**EXERCISE BRIEF**.
Count the lines below that hold "iterativo". Give the number without comment.
※ ※ ※
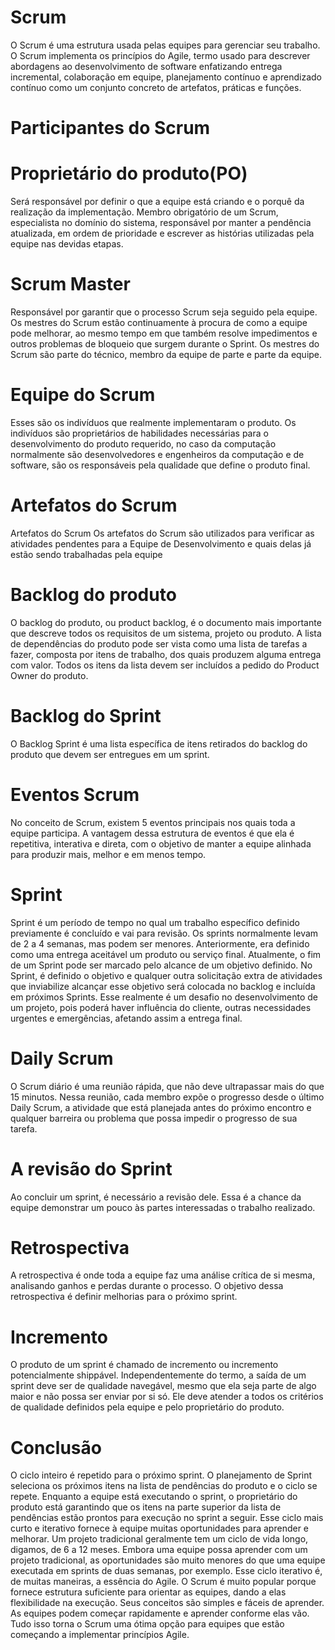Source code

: # Scrum
O Scrum é uma estrutura usada pelas equipes para gerenciar seu trabalho. O Scrum implementa os princípios do Agile,  termo usado para descrever abordagens ao desenvolvimento de software enfatizando entrega incremental, colaboração em equipe, planejamento contínuo e aprendizado contínuo como um conjunto concreto de artefatos, práticas e funções.


# Participantes do Scrum

# Proprietário do produto(PO)

Será responsável por definir o que a equipe está criando e o porquê da realização da implementação. Membro obrigatório de um Scrum, especialista no domínio do sistema, responsável por manter a pendência atualizada, em ordem de prioridade e escrever as histórias utilizadas pela equipe nas devidas etapas.

# Scrum Master

Responsável por garantir que o processo Scrum seja seguido pela equipe. Os mestres do Scrum estão continuamente à procura de como a equipe pode melhorar, ao mesmo tempo em que também resolve impedimentos e outros problemas de bloqueio que surgem durante o Sprint. Os mestres do Scrum são parte do técnico, membro da equipe de parte e parte da equipe.

# Equipe do Scrum

Esses são os indivíduos que realmente implementaram o produto. Os indivíduos são proprietários de habilidades necessárias para o desenvolvimento do produto requerido, no caso da computação normalmente são desenvolvedores e engenheiros da computação e de software, são os responsáveis pela qualidade que define o produto final.

# Artefatos do Scrum

Artefatos do Scrum Os artefatos do Scrum são utilizados para verificar as atividades pendentes para a Equipe de Desenvolvimento e quais delas já estão sendo trabalhadas pela equipe

 
 
# Backlog do produto

O backlog do produto, ou product backlog, é o documento mais importante que descreve todos os requisitos de um sistema, projeto ou produto. A lista de dependências do produto pode ser vista como uma lista de tarefas a fazer, composta por itens de trabalho, dos quais produzem alguma entrega com valor. Todos os itens da lista devem ser incluídos a pedido do Product Owner do produto.

	
# Backlog do Sprint

O Backlog Sprint é uma lista específica de itens retirados do backlog do produto que devem ser entregues em um sprint.


# Eventos Scrum
No conceito de Scrum, existem 5 eventos principais nos quais toda a equipe participa. A vantagem dessa estrutura de eventos é que ela é repetitiva, interativa e direta, com o objetivo de manter a equipe alinhada para produzir mais, melhor e em menos tempo.

# Sprint
Sprint é um período de tempo no qual um trabalho específico definido previamente é concluído e vai para revisão. Os sprints normalmente levam de 2 a 4 semanas, mas podem ser menores. Anteriormente, era definido como uma entrega aceitável um produto ou serviço final. Atualmente, o fim de um Sprint pode ser marcado pelo alcance de um objetivo definido. No Sprint, é definido o objetivo e qualquer outra solicitação extra de atividades que inviabilize alcançar esse objetivo será colocada no backlog e incluída em próximos Sprints. Esse realmente é um desafio no desenvolvimento de um projeto, pois poderá haver influência do cliente, outras necessidades urgentes e emergências, afetando assim a entrega final.

 
 # Daily Scrum
O Scrum diário é uma reunião rápida, que não deve ultrapassar mais do que 15 minutos. Nessa reunião, cada membro expõe o progresso desde o último Daily Scrum, a atividade que está planejada antes do próximo encontro e qualquer barreira ou problema que possa impedir o progresso de sua tarefa.


# A revisão do Sprint
Ao concluir um sprint, é necessário a revisão dele. Essa é a chance da equipe demonstrar um pouco às partes interessadas o trabalho realizado.


# Retrospectiva
A retrospectiva é onde toda a equipe faz uma análise crítica de si mesma, analisando ganhos e perdas durante o processo. O objetivo dessa retrospectiva é definir melhorias para o próximo sprint.


# Incremento
O produto de um sprint é chamado de incremento ou incremento potencialmente shippável. Independentemente do termo, a saída de um sprint deve ser de qualidade navegável, mesmo que ela seja parte de algo maior e não possa ser enviar por si só. Ele deve atender a todos os critérios de qualidade definidos pela equipe e pelo proprietário do produto.


# Conclusão
O ciclo inteiro é repetido para o próximo sprint. O planejamento de Sprint seleciona os próximos itens na lista de pendências do produto e o ciclo se repete. Enquanto a equipe está executando o sprint, o proprietário do produto está garantindo que os itens na parte superior da lista de pendências estão prontos para execução no sprint a seguir.
Esse ciclo mais curto e iterativo fornece à equipe muitas oportunidades para aprender e melhorar. Um projeto tradicional geralmente tem um ciclo de vida longo, digamos, de 6 a 12 meses. Embora uma equipe possa aprender com um projeto tradicional, as oportunidades são muito menores do que uma equipe executada em sprints de duas semanas, por exemplo.
Esse ciclo iterativo é, de muitas maneiras, a essência do Agile.
O Scrum é muito popular porque fornece estrutura suficiente para orientar as equipes, dando a elas flexibilidade na execução. Seus conceitos são simples e fáceis de aprender. As equipes podem começar rapidamente e aprender conforme elas vão. Tudo isso torna o Scrum uma ótima opção para equipes que estão começando a implementar princípios Agile.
※ ※ ※
**ANSWER SPACE**.
2